#31 on our Top 40 RST list.
Its history also fascinates us - so many stories to tell from those
gravestones. I confess to making an
error by repeating a rumor that only Shelley's heart was buried there. I was quickly corrected by one of the
Cemetery volunteers... but the error remains in the print edition of RST, to my
embarrassment. Now I can't claim poor
sources for any errors because there's a terrific new book out on the
Cemetery: Nicholas Stanley-Price's The
Non-Catholic Cemetery in Rome: Its History, Its People and Its Survival for 300
Years.
Keats' tombstone; now cleaned up; without his name, as he requested of his friend, Severn; only "Young English Poet" and the words he requested: "Here lies one whose name was writ in water." |
Gramsci's tombstone, the third most popular in the cemetery, per Stanley- Price |
Stanley-Price relates a late 19th century plan to cut a road for cars and a tram-line through the Cemetery and sever the ancient part - where Keats lies near to the Pyramid, from the merely "old" part (now called the New Cemetery) which was the orderly beginning of the main part of the cemetery. In the 1880s about 30 meters' length of the Aurelian Wall next to the Pyramid was destroyed to make way for the road, then left boarded up for decades, then in 1930 put back in place ("restored" or rather a simulacra of it put in place). Hence those lighter colored bricks, the opening for the cat pound, and the placement of numerous memorial plaques on this rather new section of the wall.
The book
has nifty sidebars with lists such as
"Artists buried in the 18th century with no grave known today"

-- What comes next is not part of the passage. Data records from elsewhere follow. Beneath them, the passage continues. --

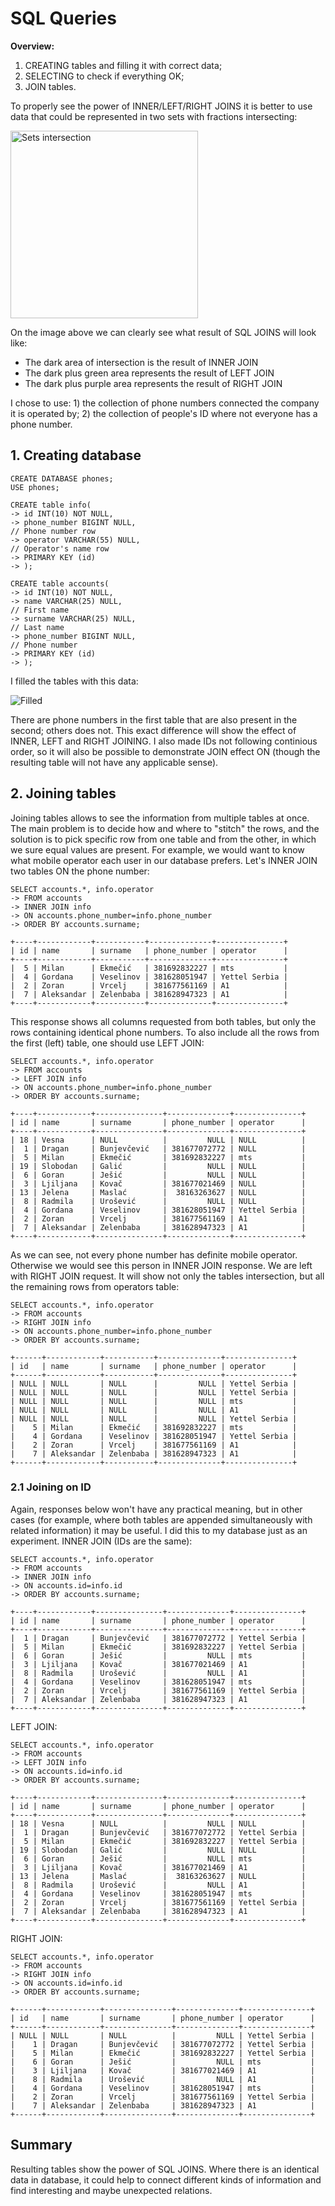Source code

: # SQL Queries

**Overview:**
1. CREATING tables and filling it with correct data;
2. SELECTING to check if everything OK;
3. JOIN tables.

To properly see the power of INNER/LEFT/RIGHT JOINS it is better to use data that could be represented in two sets with fractions intersecting:

<img src="images/intersection.png" title="Sets intersection" height="300"/>

On the image above we can clearly see what result of SQL JOINS will look like:
- The dark area of intersection is the result of INNER JOIN
- The dark plus green area represents the result of LEFT JOIN
- The dark plus purple area represents the result of RIGHT JOIN

I chose to use: 1) the collection of phone numbers connected the company it is operated by; 2) the collection of people's ID where not everyone has a phone number.

## 1. Creating database

    CREATE DATABASE phones;
    USE phones;

    CREATE table info(
    -> id INT(10) NOT NULL,
    -> phone_number BIGINT NULL,                                            // Phone number row
    -> operator VARCHAR(55) NULL,                                           // Operator's name row
    -> PRIMARY KEY (id)
    -> );

    CREATE table accounts(
    -> id INT(10) NOT NULL,
    -> name VARCHAR(25) NULL,                                               // First name
    -> surname VARCHAR(25) NULL,                                            // Last name
    -> phone_number BIGINT NULL,                                            // Phone number
    -> PRIMARY KEY (id)
    -> );

I filled the tables with this data:

![Filled](images/filled_tables.png)

There are phone numbers in the first table that are also present in the second; others does not. This exact difference will show the effect of INNER, LEFT and RIGHT JOINING. I also made IDs not following continious order, so it will also be possible to demonstrate JOIN effect ON (though the resulting table will not have any applicable sense).

## 2. Joining tables

Joining tables allows to see the information from multiple tables at once. The main problem is to decide how and where to "stitch" the rows, and the solution is to pick specific row from one table and from the other, in which we sure equal values are present. For example, we would want to know what mobile operator each user in our database prefers. Let's INNER JOIN two tables ON the phone number:

    SELECT accounts.*, info.operator
    -> FROM accounts
    -> INNER JOIN info
    -> ON accounts.phone_number=info.phone_number
    -> ORDER BY accounts.surname;

    +----+------------+-----------+--------------+---------------+
    | id | name       | surname   | phone_number | operator      |
    +----+------------+-----------+--------------+---------------+
    |  5 | Milan      | Ekmečić   | 381692832227 | mts           |
    |  4 | Gordana    | Veselinov | 381628051947 | Yettel Serbia |
    |  2 | Zoran      | Vrcelj    | 381677561169 | A1            |
    |  7 | Aleksandar | Zelenbaba | 381628947323 | A1            |
    +----+------------+-----------+--------------+---------------+

This response shows all columns requested from both tables, but only the rows containing identical phone numbers. To also include all the rows from the first (left) table, one should use LEFT JOIN:

    SELECT accounts.*, info.operator
    -> FROM accounts
    -> LEFT JOIN info
    -> ON accounts.phone_number=info.phone_number
    -> ORDER BY accounts.surname;

    +----+------------+---------------+--------------+---------------+
    | id | name       | surname       | phone_number | operator      |
    +----+------------+---------------+--------------+---------------+
    | 18 | Vesna      | NULL          |         NULL | NULL          |
    |  1 | Dragan     | Bunjevčević   | 381677072772 | NULL          |
    |  5 | Milan      | Ekmečić       | 381692832227 | mts           |
    | 19 | Slobodan   | Galić         |         NULL | NULL          |
    |  6 | Goran      | Ješić         |         NULL | NULL          |
    |  3 | Ljiljana   | Kovač         | 381677021469 | NULL          |
    | 13 | Jelena     | Maslać        |  38163263627 | NULL          |
    |  8 | Radmila    | Urošević      |         NULL | NULL          |
    |  4 | Gordana    | Veselinov     | 381628051947 | Yettel Serbia |
    |  2 | Zoran      | Vrcelj        | 381677561169 | A1            |
    |  7 | Aleksandar | Zelenbaba     | 381628947323 | A1            |
    +----+------------+---------------+--------------+---------------+

As we can see, not every phone number has definite mobile operator. Otherwise we would see this person in INNER JOIN response. We are left with RIGHT JOIN request. It will show not only the tables intersection, but all the remaining rows from operators table:

    SELECT accounts.*, info.operator
    -> FROM accounts
    -> RIGHT JOIN info
    -> ON accounts.phone_number=info.phone_number
    -> ORDER BY accounts.surname;

    +------+------------+-----------+--------------+---------------+
    | id   | name       | surname   | phone_number | operator      |
    +------+------------+-----------+--------------+---------------+
    | NULL | NULL       | NULL      |         NULL | Yettel Serbia |
    | NULL | NULL       | NULL      |         NULL | Yettel Serbia |
    | NULL | NULL       | NULL      |         NULL | mts           |
    | NULL | NULL       | NULL      |         NULL | A1            |
    | NULL | NULL       | NULL      |         NULL | Yettel Serbia |
    |    5 | Milan      | Ekmečić   | 381692832227 | mts           |
    |    4 | Gordana    | Veselinov | 381628051947 | Yettel Serbia |
    |    2 | Zoran      | Vrcelj    | 381677561169 | A1            |
    |    7 | Aleksandar | Zelenbaba | 381628947323 | A1            |
    +------+------------+-----------+--------------+---------------+

### 2.1 Joining on ID

Again, responses below won't have any practical meaning, but in other cases (for example, where both tables are appended simultaneously with related information) it may be useful. I did this to my database just as an experiment. INNER JOIN (IDs are the same):

    SELECT accounts.*, info.operator
    -> FROM accounts
    -> INNER JOIN info
    -> ON accounts.id=info.id
    -> ORDER BY accounts.surname;

    +----+------------+---------------+--------------+---------------+
    | id | name       | surname       | phone_number | operator      |
    +----+------------+---------------+--------------+---------------+
    |  1 | Dragan     | Bunjevčević   | 381677072772 | Yettel Serbia |
    |  5 | Milan      | Ekmečić       | 381692832227 | Yettel Serbia |
    |  6 | Goran      | Ješić         |         NULL | mts           |
    |  3 | Ljiljana   | Kovač         | 381677021469 | A1            |
    |  8 | Radmila    | Urošević      |         NULL | A1            |
    |  4 | Gordana    | Veselinov     | 381628051947 | mts           |
    |  2 | Zoran      | Vrcelj        | 381677561169 | Yettel Serbia |
    |  7 | Aleksandar | Zelenbaba     | 381628947323 | A1            |
    +----+------------+---------------+--------------+---------------+

LEFT JOIN:

    SELECT accounts.*, info.operator
    -> FROM accounts
    -> LEFT JOIN info
    -> ON accounts.id=info.id
    -> ORDER BY accounts.surname;

    +----+------------+---------------+--------------+---------------+
    | id | name       | surname       | phone_number | operator      |
    +----+------------+---------------+--------------+---------------+
    | 18 | Vesna      | NULL          |         NULL | NULL          |
    |  1 | Dragan     | Bunjevčević   | 381677072772 | Yettel Serbia |
    |  5 | Milan      | Ekmečić       | 381692832227 | Yettel Serbia |
    | 19 | Slobodan   | Galić         |         NULL | NULL          |
    |  6 | Goran      | Ješić         |         NULL | mts           |
    |  3 | Ljiljana   | Kovač         | 381677021469 | A1            |
    | 13 | Jelena     | Maslać        |  38163263627 | NULL          |
    |  8 | Radmila    | Urošević      |         NULL | A1            |
    |  4 | Gordana    | Veselinov     | 381628051947 | mts           |
    |  2 | Zoran      | Vrcelj        | 381677561169 | Yettel Serbia |
    |  7 | Aleksandar | Zelenbaba     | 381628947323 | A1            |
    +----+------------+---------------+--------------+---------------+

RIGHT JOIN:

    SELECT accounts.*, info.operator
    -> FROM accounts
    -> RIGHT JOIN info
    -> ON accounts.id=info.id
    -> ORDER BY accounts.surname;

    +------+------------+---------------+--------------+---------------+
    | id   | name       | surname       | phone_number | operator      |
    +------+------------+---------------+--------------+---------------+
    | NULL | NULL       | NULL          |         NULL | Yettel Serbia |
    |    1 | Dragan     | Bunjevčević   | 381677072772 | Yettel Serbia |
    |    5 | Milan      | Ekmečić       | 381692832227 | Yettel Serbia |
    |    6 | Goran      | Ješić         |         NULL | mts           |
    |    3 | Ljiljana   | Kovač         | 381677021469 | A1            |
    |    8 | Radmila    | Urošević      |         NULL | A1            |
    |    4 | Gordana    | Veselinov     | 381628051947 | mts           |
    |    2 | Zoran      | Vrcelj        | 381677561169 | Yettel Serbia |
    |    7 | Aleksandar | Zelenbaba     | 381628947323 | A1            |
    +------+------------+---------------+--------------+---------------+
    
## Summary
    
Resulting tables show the power of SQL JOINS. Where there is an identical data in database, it could help to connect different kinds of information and find interesting and maybe unexpected relations.
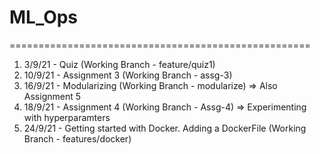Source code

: # ML_Ops
====================================================

1. 3/9/21 - Quiz (Working Branch - feature/quiz1)
2. 10/9/21 - Assignment 3 (Working Branch - assg-3)
3. 16/9/21 - Modularizing (Working Branch - modularize) => Also Assignment 5
4. 18/9/21 - Assignment 4 (Working Branch - Assg-4) => Experimenting with hyperparamters 
5. 24/9/21 - Getting started with Docker. Adding a DockerFile (Working Branch - features/docker)
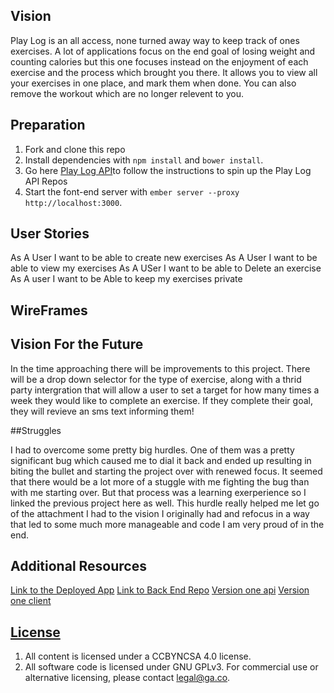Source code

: 
## Vision


Play Log is an all access, none turned away way to keep track of ones exercises.
A lot of applications focus on the end goal of losing weight and counting calories
but this one focuses instead on the enjoyment of each exercise and the process
which brought you there. It allows you to view all your exercises in one place,
and mark them when done. You can also remove the workout which are no longer
relevent to you.

## Preparation

1. Fork and clone this repo
1.  Install dependencies with `npm install` and `bower install`.
1. Go here [Play Log API](http://github.com/natGalynker/play-log-api)to follow the instructions to spin up the Play Log API Repos
1.  Start the font-end server with `ember server --proxy http://localhost:3000`.

## User Stories

As A User I want to be able to create new exercises
As A User I want to be able to view my exercises
As A USer I want to be able to Delete an exercise
As A user I want to be Able to keep my exercises private


## WireFrames



## Vision For the Future

In the time approaching there will be improvements to this project. There will
be a drop down selector for the type of exercise, along with a thrid party
intergration that will allow a user to set a target for how many times a week
they would like to complete an exercise. If they complete their goal, they will
revieve an sms text informing them!

##Struggles

I had to overcome some pretty big hurdles. One of them was a pretty significant
bug which caused me to dial it back and ended up resulting in biting the bullet
and starting the project over with renewed focus. It seemed that there would be
a lot more of a stuggle with me fighting the bug than with me starting over. But that
process was a learning exerperience so I linked the previous project here as well.
This hurdle really helped me let go of the attachment I had to the vision I originally had and refocus in a way that led to some much more manageable and code I am very
proud of in the end.

## Additional Resources
[Link to the Deployed App](http://natGalynker.guthub.io/play-log-client)
[Link to Back End Repo](http://github.com/natGalynker/play-log-api)
[Version one api](http://github.com/natGalynker/play-together-api)
[Version one client](http://github.com/natGalynker/play-together-client)

## [License](LICENSE)

1.  All content is licensed under a CC­BY­NC­SA 4.0 license.
1.  All software code is licensed under GNU GPLv3. For commercial use or
    alternative licensing, please contact legal@ga.co.
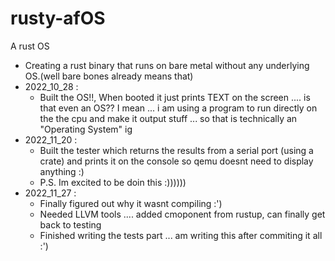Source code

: # rusty-afOS
A rust OS

- Creating a rust binary that runs on bare metal without any underlying OS.(well bare bones already means that)
- 2022_10_28 :
  - Built the OS!!, When booted it just prints TEXT on the screen .... is that even an OS?? I mean ... i am using a program to run directly on the the cpu and make it output stuff ... so that is technically an "Operating System" ig
- 2022_11_20 : 
  - Built the tester which returns the results from a serial port (using a crate) and prints it on the console so qemu doesnt need to display anything :)
  - P.S. Im excited to be doin this :))))))
- 2022_11_27 :
  - Finally figured out why it wasnt compiling :')
  - Needed LLVM tools .... added cmoponent from rustup, can finally get back to testing
  - Finished writing the tests part ... am writing this after commiting it all :')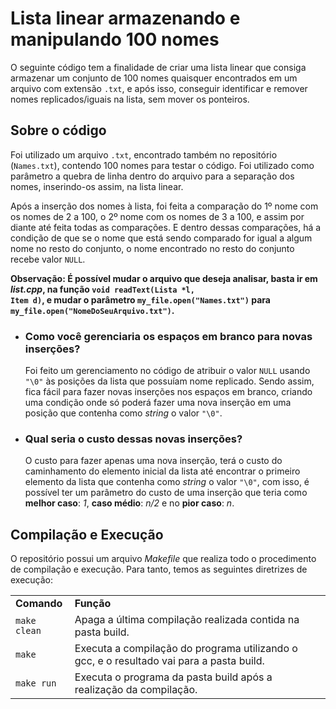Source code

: # Lista linear armazenando e manipulando 100 nomes

O seguinte código tem a finalidade de criar uma lista linear que consiga armazenar um conjunto de 100 nomes quaisquer encontrados em um arquivo com extensão <code>.txt</code>, e após isso, conseguir identificar e remover nomes replicados/iguais na lista, sem mover os ponteiros.

## Sobre o código

Foi utilizado um arquivo <code>.txt</code>, encontrado também no repositório (<code>Names.txt</code>), contendo 100 nomes para testar o código. Foi utilizado como parâmetro a quebra de linha dentro do arquivo para a separação dos nomes, inserindo-os assim, na lista linear.

Após a inserção dos nomes à lista, foi feita a comparação do 1º nome com os nomes de 2 a 100, o 2º nome com os nomes de 3 a 100, e assim por diante até feita todas as comparações. E dentro dessas comparações, há a condição de que se o nome que está sendo comparado for igual a algum nome no resto do conjunto, o nome encontrado no resto do conjunto recebe valor <code>NULL</code>.

<strong>Observação: É possível mudar o arquivo que deseja analisar, basta ir em <i>list.cpp</i>, na função <code>void readText(Lista *l, Item d)</code>, e mudar o parâmetro <code>my_file.open("Names.txt")</code> para <code>my_file.open("NomeDoSeuArquivo.txt")</code>.</strong>

<ul>
 <li><strong><h3>Como você gerenciaria os espaços em branco para novas inserções?</h3></strong></li>
    Foi feito um gerenciamento no código de atribuir o valor <code>NULL</code> usando <code>"\0"</code> às posições da lista que possuíam nome replicado. Sendo assim, fica fácil para fazer novas inserções nos espaços em branco, criando uma condição onde só poderá fazer uma nova inserção em uma posição que contenha como <i>string</i> o valor <code>"\0"</code>.
    
 <li><strong><h3>Qual seria o custo dessas novas inserções?</h3></strong></li>
    O custo para fazer apenas uma nova inserção, terá o custo do caminhamento do elemento inicial da lista até encontrar o primeiro elemento da lista que contenha como <i>string</i> o valor <code>"\0"</code>, com isso, é possível ter um parâmetro do custo de uma inserção que teria como <strong>melhor caso</strong>: <i>1</i>, <strong>caso médio</strong>: <i>n/2</i> e no <strong>pior caso</strong>: <i>n</i>.
</ul>

## Compilação e Execução

O repositório possui um arquivo <i>Makefile</i> que realiza todo o procedimento de compilação e execução. Para tanto, temos as seguintes diretrizes de execução:

<table align="center">
  <tr>
    <td><strong>Comando</strong></td>
    <td><strong>Função</strong></td>
  </tr>
  <tr>
    <td><code>make clean</code></td>
    <td>Apaga a última compilação realizada contida na pasta build.</td>
  </tr>
  <tr>
    <td><code>make</code></td>
    <td>Executa a compilação do programa utilizando o gcc, e o resultado vai para a pasta build.</td>
  </tr>
  <tr>
    <td><code>make run</code></td>
    <td>Executa o programa da pasta build após a realização da compilação.</td>
  </tr>
</table>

and "A selection of noted sculptors buried in the Cemetery," as well
as some with interesting side stories:
"Hendrik Anderson's sculpture Eternal Life" and
"Cosmopolitanism of the cemetery burials."
You'll also find out why Gramsci is buried there, even though Italians generally cannot be (it goes back to his in-laws - they were good for something). And Daisy Miller is buried there - at least in Henry James's novel.